**Task requirements**
The response must consist of the lines below from the one with "### DevTools" through the one with "## Developer setup", exactly as they appear and with both ends kept.

**Pictures paired with source code**
----------------
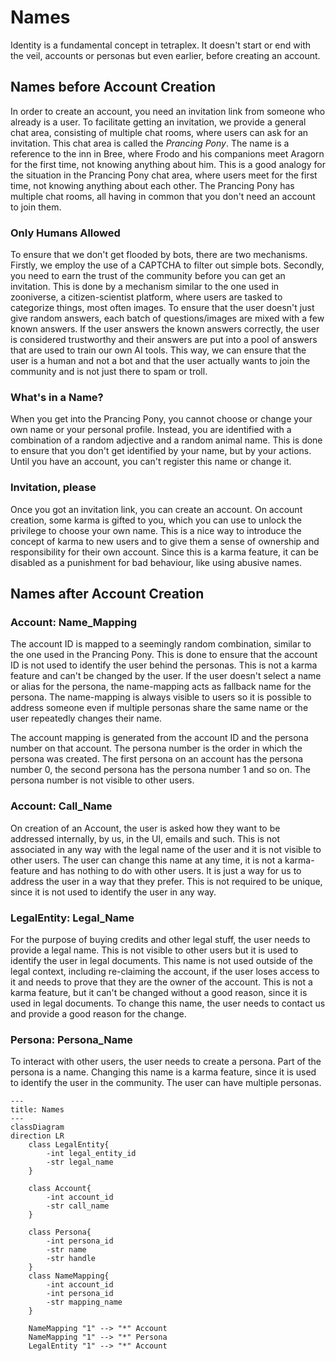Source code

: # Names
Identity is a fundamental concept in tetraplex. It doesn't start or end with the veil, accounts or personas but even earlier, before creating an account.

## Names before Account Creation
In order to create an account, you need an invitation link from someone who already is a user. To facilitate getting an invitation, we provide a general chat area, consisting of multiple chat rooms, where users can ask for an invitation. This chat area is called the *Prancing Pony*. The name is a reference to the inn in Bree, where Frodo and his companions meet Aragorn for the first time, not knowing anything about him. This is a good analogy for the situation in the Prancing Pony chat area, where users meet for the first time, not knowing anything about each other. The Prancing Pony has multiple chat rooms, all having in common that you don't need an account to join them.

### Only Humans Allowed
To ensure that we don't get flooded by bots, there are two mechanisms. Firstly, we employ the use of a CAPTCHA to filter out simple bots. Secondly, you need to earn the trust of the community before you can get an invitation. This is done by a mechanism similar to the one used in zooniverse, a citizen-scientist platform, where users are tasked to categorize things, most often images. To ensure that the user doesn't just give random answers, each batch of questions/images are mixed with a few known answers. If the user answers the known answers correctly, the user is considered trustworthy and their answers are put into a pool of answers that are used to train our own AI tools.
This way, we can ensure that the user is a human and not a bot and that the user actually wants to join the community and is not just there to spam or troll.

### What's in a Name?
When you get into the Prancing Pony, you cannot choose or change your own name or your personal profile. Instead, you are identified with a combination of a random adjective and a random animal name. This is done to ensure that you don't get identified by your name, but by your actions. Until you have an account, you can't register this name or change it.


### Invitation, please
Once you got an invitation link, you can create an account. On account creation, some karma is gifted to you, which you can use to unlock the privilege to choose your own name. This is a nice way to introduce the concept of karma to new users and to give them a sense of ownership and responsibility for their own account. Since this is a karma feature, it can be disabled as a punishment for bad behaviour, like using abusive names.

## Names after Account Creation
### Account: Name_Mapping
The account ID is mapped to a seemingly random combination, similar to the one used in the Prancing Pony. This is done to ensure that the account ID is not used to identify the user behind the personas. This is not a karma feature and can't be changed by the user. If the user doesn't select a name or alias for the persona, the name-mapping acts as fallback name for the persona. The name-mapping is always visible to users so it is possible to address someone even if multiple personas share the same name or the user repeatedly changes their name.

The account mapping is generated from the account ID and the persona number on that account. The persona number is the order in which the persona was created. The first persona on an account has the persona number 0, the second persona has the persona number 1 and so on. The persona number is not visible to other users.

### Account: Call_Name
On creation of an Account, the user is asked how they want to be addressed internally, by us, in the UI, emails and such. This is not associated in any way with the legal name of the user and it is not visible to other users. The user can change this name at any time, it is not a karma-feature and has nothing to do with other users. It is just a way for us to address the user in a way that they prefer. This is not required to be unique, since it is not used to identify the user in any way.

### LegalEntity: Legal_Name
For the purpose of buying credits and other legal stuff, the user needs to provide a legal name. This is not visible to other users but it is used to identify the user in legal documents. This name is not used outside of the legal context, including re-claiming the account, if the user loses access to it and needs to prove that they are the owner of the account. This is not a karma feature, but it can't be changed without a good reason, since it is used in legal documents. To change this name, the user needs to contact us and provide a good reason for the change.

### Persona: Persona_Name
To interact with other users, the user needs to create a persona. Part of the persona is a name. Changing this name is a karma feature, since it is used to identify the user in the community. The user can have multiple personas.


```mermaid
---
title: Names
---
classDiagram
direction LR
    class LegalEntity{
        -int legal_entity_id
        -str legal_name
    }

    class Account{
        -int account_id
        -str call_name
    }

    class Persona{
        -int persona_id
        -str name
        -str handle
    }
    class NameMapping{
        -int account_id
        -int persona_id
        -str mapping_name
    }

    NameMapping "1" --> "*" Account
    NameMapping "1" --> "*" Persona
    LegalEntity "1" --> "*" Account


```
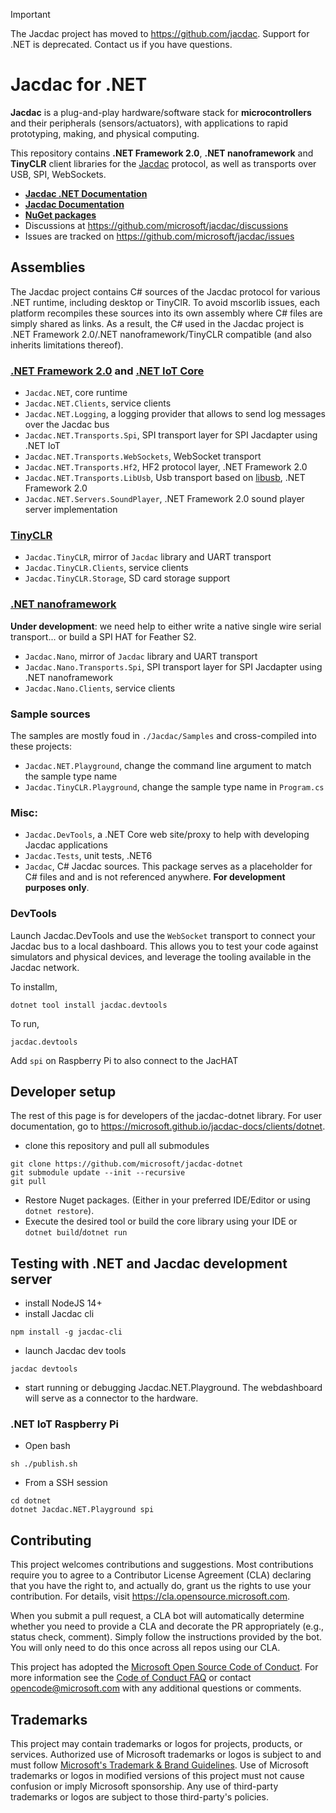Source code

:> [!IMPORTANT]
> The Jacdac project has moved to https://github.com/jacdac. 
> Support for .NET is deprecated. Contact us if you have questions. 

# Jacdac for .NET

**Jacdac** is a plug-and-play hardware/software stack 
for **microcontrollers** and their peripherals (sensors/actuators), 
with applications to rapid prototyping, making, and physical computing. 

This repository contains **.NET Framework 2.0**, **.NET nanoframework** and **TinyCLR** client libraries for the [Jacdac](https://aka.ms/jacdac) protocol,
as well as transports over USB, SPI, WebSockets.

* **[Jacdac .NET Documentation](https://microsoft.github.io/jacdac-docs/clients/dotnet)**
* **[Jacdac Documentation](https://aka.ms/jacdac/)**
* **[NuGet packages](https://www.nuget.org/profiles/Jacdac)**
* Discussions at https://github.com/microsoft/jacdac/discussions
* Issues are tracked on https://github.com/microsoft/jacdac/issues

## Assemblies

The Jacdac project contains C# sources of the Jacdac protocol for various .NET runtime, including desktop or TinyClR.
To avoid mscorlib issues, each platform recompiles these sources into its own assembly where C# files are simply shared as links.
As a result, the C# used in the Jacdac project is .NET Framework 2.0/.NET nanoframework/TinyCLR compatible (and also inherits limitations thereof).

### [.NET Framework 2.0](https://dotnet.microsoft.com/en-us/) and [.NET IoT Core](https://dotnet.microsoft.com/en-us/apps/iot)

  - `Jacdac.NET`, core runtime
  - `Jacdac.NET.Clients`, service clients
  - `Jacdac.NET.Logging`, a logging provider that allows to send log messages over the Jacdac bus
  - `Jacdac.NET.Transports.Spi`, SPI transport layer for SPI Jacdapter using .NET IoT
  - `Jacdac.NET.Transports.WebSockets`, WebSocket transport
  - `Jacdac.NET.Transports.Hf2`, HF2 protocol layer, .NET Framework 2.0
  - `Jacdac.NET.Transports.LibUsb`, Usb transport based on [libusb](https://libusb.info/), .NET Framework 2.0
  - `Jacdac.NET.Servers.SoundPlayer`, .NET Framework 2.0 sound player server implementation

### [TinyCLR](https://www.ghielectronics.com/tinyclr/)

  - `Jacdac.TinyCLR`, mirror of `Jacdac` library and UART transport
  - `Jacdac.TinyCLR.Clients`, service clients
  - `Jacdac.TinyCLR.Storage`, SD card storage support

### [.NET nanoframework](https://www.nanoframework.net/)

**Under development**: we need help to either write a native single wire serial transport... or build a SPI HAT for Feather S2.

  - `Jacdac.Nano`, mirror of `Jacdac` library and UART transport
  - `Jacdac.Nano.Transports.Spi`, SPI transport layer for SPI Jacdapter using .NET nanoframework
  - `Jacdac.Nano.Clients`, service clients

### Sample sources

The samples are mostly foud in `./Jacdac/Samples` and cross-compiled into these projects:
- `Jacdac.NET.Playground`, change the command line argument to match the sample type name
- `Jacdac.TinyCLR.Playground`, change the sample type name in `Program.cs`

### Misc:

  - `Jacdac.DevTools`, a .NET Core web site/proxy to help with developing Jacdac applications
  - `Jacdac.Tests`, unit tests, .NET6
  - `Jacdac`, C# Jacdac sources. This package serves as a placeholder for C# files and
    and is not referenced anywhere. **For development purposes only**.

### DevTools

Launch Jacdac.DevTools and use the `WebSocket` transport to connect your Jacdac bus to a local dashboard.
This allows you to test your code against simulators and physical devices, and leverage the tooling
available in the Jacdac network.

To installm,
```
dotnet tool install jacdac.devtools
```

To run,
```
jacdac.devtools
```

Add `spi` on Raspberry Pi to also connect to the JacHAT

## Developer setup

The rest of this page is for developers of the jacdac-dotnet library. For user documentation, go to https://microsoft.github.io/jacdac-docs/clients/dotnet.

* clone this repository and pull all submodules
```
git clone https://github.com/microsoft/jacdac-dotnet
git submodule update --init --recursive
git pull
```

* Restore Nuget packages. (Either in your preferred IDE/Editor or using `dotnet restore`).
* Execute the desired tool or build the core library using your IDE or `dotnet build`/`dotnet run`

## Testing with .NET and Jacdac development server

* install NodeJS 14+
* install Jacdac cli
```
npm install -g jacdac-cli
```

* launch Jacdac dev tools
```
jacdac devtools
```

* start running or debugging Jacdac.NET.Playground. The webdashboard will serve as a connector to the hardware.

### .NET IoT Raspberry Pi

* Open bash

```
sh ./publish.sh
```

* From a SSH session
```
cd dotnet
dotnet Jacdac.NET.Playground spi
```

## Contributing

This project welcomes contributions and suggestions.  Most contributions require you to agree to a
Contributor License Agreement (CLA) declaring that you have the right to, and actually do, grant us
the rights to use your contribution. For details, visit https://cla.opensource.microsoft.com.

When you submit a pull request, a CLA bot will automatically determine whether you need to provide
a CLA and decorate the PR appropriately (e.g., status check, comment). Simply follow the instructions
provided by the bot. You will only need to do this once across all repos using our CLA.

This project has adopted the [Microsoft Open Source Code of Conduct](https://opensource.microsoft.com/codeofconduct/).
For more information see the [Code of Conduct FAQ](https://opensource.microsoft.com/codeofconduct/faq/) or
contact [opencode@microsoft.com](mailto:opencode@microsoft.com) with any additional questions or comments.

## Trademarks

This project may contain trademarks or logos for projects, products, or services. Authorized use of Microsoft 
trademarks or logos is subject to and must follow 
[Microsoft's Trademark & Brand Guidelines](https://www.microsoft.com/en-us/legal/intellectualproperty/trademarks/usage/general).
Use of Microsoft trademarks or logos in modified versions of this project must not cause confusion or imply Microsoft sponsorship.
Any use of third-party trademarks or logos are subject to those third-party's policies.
----------------
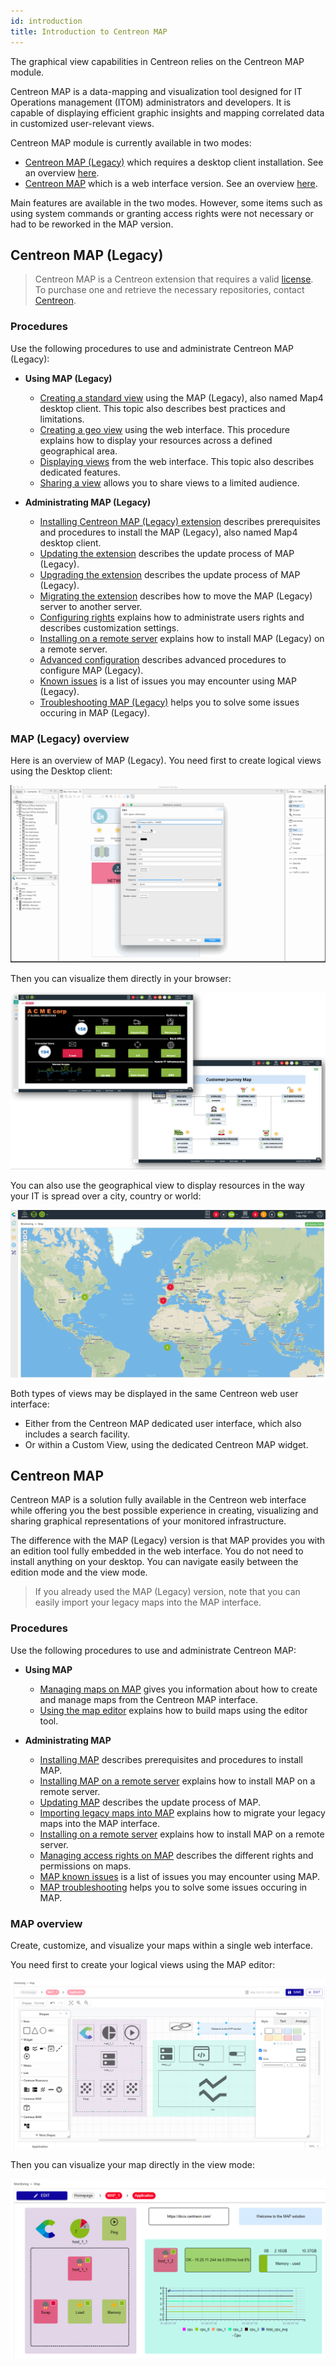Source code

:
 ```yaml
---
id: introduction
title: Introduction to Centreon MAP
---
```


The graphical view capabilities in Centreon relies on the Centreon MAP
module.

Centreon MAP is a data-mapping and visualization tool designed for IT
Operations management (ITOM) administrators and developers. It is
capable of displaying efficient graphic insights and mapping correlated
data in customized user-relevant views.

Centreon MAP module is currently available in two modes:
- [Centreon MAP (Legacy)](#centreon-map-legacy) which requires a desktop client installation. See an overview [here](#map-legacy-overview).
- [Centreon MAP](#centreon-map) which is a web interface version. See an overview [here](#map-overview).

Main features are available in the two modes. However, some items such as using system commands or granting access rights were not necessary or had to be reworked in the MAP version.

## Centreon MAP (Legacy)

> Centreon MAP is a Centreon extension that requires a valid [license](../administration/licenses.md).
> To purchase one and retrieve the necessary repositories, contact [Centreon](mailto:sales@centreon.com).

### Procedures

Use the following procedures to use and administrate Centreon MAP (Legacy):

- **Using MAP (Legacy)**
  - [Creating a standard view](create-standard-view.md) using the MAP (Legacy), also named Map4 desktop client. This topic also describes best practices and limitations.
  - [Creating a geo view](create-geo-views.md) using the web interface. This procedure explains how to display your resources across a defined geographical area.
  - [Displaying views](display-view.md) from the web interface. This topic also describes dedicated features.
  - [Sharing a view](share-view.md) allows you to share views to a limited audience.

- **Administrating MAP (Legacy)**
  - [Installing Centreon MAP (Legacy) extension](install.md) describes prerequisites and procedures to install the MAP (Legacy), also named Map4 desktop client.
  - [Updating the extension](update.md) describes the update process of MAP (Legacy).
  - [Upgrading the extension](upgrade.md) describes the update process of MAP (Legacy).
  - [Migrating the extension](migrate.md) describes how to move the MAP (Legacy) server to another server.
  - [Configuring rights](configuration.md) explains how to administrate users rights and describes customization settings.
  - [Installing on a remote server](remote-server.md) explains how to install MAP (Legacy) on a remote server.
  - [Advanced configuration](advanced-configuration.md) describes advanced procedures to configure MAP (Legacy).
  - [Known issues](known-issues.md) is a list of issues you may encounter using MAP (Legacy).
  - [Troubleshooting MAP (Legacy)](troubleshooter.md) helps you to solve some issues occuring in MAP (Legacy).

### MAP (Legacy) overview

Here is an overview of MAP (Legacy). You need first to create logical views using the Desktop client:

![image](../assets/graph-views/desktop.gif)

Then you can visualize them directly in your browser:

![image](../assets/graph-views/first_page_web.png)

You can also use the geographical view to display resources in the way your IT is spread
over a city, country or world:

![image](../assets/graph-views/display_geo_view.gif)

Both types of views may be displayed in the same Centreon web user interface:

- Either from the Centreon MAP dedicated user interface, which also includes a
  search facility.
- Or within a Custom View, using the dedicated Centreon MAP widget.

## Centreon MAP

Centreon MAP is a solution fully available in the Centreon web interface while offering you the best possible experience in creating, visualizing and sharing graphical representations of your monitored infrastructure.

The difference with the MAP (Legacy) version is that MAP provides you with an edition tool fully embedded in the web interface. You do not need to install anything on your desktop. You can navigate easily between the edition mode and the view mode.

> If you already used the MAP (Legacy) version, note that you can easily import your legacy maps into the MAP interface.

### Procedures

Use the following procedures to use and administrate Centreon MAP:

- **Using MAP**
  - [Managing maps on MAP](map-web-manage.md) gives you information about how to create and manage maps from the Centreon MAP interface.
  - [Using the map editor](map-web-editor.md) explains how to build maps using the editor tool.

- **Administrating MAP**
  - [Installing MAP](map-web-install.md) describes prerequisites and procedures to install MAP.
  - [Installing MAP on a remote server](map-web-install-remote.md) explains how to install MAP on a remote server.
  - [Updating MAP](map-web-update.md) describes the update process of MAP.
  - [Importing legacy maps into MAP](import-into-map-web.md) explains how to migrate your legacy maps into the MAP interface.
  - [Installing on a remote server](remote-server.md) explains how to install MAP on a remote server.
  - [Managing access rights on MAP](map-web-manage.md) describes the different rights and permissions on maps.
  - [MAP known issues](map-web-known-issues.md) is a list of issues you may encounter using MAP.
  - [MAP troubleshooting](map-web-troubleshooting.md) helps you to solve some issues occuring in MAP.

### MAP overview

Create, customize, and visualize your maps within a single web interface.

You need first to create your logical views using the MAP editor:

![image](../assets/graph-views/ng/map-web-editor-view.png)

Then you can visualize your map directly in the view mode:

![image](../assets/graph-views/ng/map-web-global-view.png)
----------------
**Solution to this problem**
### DevTools

Launch Jacdac.DevTools and use the `WebSocket` transport to connect your Jacdac bus to a local dashboard.
This allows you to test your code against simulators and physical devices, and leverage the tooling
available in the Jacdac network.

To installm,
```
dotnet tool install jacdac.devtools
```

To run,
```
jacdac.devtools
```

Add `spi` on Raspberry Pi to also connect to the JacHAT

## Developer setup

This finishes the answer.